* [MATERIAL FOR THE TASK]

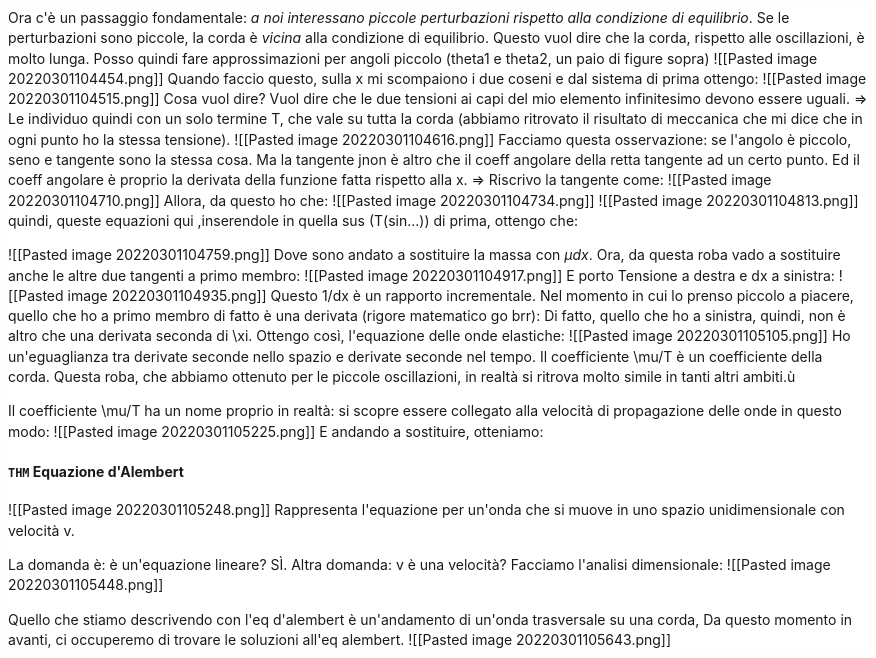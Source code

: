Ora c'è un passaggio fondamentale: _a noi interessano piccole perturbazioni rispetto alla condizione di equilibrio_. Se le perturbazioni sono piccole, la corda è _vicina_ alla condizione di equilibrio. Questo vuol dire che la corda, rispetto alle oscillazioni, è molto lunga. Posso quindi fare approssimazioni per angoli piccolo (theta1 e theta2, un paio di figure sopra)
![[Pasted image 20220301104454.png]]
Quando faccio questo, sulla x mi scompaiono i due coseni e dal sistema di prima ottengo:
![[Pasted image 20220301104515.png]]
Cosa vuol dire? Vuol dire che le due tensioni ai capi del mio elemento infinitesimo devono essere uguali. => Le individuo quindi con un solo termine T, che vale su tutta la corda (abbiamo ritrovato il risultato di meccanica che mi dice che in ogni punto ho la stessa tensione).
![[Pasted image 20220301104616.png]]
Facciamo questa osservazione: se l'angolo è piccolo, seno e tangente sono la stessa cosa. Ma la tangente jnon è altro che il coeff angolare della retta tangente ad un certo punto. Ed il coeff angolare è proprio la derivata della funzione fatta rispetto alla x. => Riscrivo la tangente come:
![[Pasted image 20220301104710.png]]
Allora, da questo ho che:
![[Pasted image 20220301104734.png]]
![[Pasted image 20220301104813.png]]
quindi, queste equazioni qui ,inserendole in quella sus (T(sin...)) di prima, ottengo che:

![[Pasted image 20220301104759.png]]
Dove sono andato a sostituire la massa con $\mu dx$. Ora, da questa roba vado a sostituire anche le altre due tangenti a primo membro:
![[Pasted image 20220301104917.png]]
E porto Tensione a destra e dx a sinistra:
![[Pasted image 20220301104935.png]]
Questo 1/dx è un rapporto incrementale. Nel momento in cui lo prenso piccolo a piacere, quello che ho a primo membro di fatto è una derivata (rigore matematico go brr):
Di fatto, quello che ho a sinistra, quindi, non è altro che una derivata seconda di \xi. Ottengo così, l'equazione delle onde elastiche:
![[Pasted image 20220301105105.png]]
Ho un'eguaglianza tra derivate seconde nello spazio e derivate seconde nel tempo. Il coefficiente \mu/T è un coefficiente della corda.
Questa roba, che abbiamo ottenuto per le piccole oscillazioni, in realtà si ritrova molto simile in tanti altri ambiti.ù

Il coefficiente \mu/T ha un nome proprio in realtà: si scopre essere collegato alla velocità di propagazione delle onde in questo modo:
![[Pasted image 20220301105225.png]]
E andando a sostituire, otteniamo:
#### `THM` Equazione d'Alembert
![[Pasted image 20220301105248.png]]
Rappresenta l'equazione per un'onda che si muove in uno spazio unidimensionale con velocità v.

La domanda è: è un'equazione lineare? SÌ.
Altra domanda: v è una velocità? Facciamo l'analisi dimensionale:
![[Pasted image 20220301105448.png]]

Quello che stiamo descrivendo con l'eq d'alembert è un'andamento di un'onda trasversale su una corda, Da questo momento in avanti, ci occuperemo di trovare le soluzioni all'eq alembert.
![[Pasted image 20220301105643.png]]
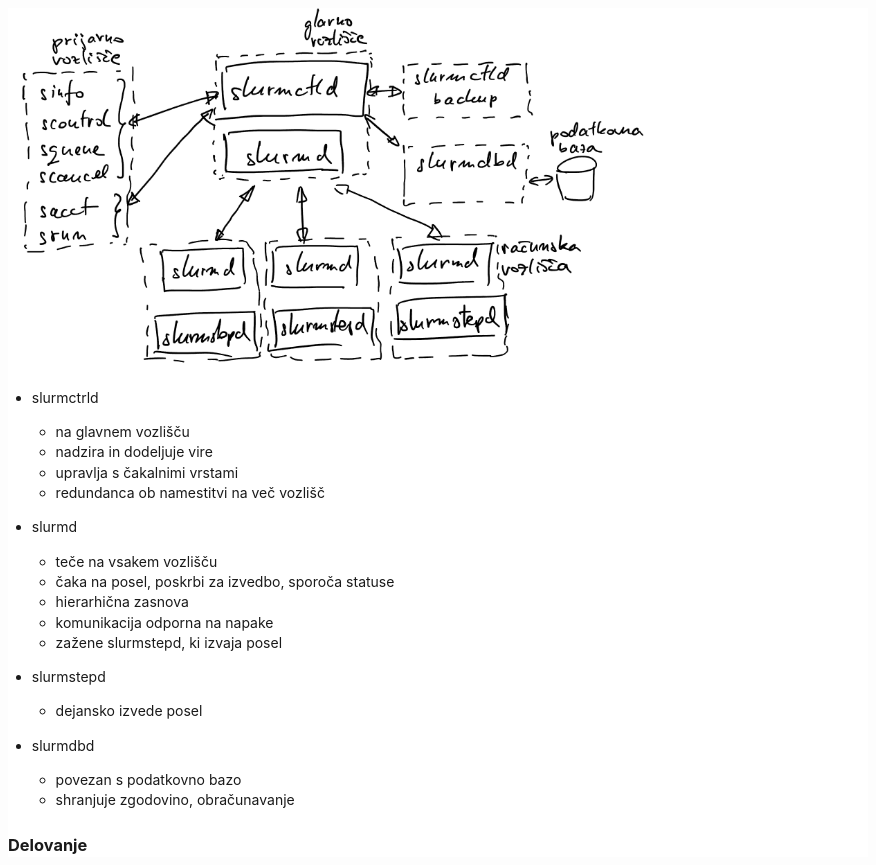 <img src="slike/slurm-servisi.png" width="75%">

- slurmctrld 
    - na glavnem vozlišču
    - nadzira in dodeljuje vire
    - upravlja s čakalnimi vrstami
    - redundanca ob namestitvi na več vozlišč

- slurmd
    - teče na vsakem vozlišču
    - čaka na posel, poskrbi za izvedbo, sporoča statuse
    - hierarhična zasnova
    - komunikacija odporna na napake
    - zažene slurmstepd, ki izvaja posel

- slurmstepd
    - dejansko izvede posel

- slurmdbd
    - povezan s podatkovno bazo
    - shranjuje zgodovino, obračunavanje

### Delovanje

* [WHAT THE TASK REQUIRES]
Could you report all lines of the listing that hold "rispetto"?

* [RESPONSE BELOW]
:Ora c'è un passaggio fondamentale: _a noi interessano piccole perturbazioni rispetto alla condizione di equilibrio_. Se le perturbazioni sono piccole, la corda è _vicina_ alla condizione di equilibrio. Questo vuol dire che la corda, rispetto alle oscillazioni, è molto lunga. Posso quindi fare approssimazioni per angoli piccolo (theta1 e theta2, un paio di figure sopra)
Facciamo questa osservazione: se l'angolo è piccolo, seno e tangente sono la stessa cosa. Ma la tangente jnon è altro che il coeff angolare della retta tangente ad un certo punto. Ed il coeff angolare è proprio la derivata della funzione fatta rispetto alla x. => Riscrivo la tangente come:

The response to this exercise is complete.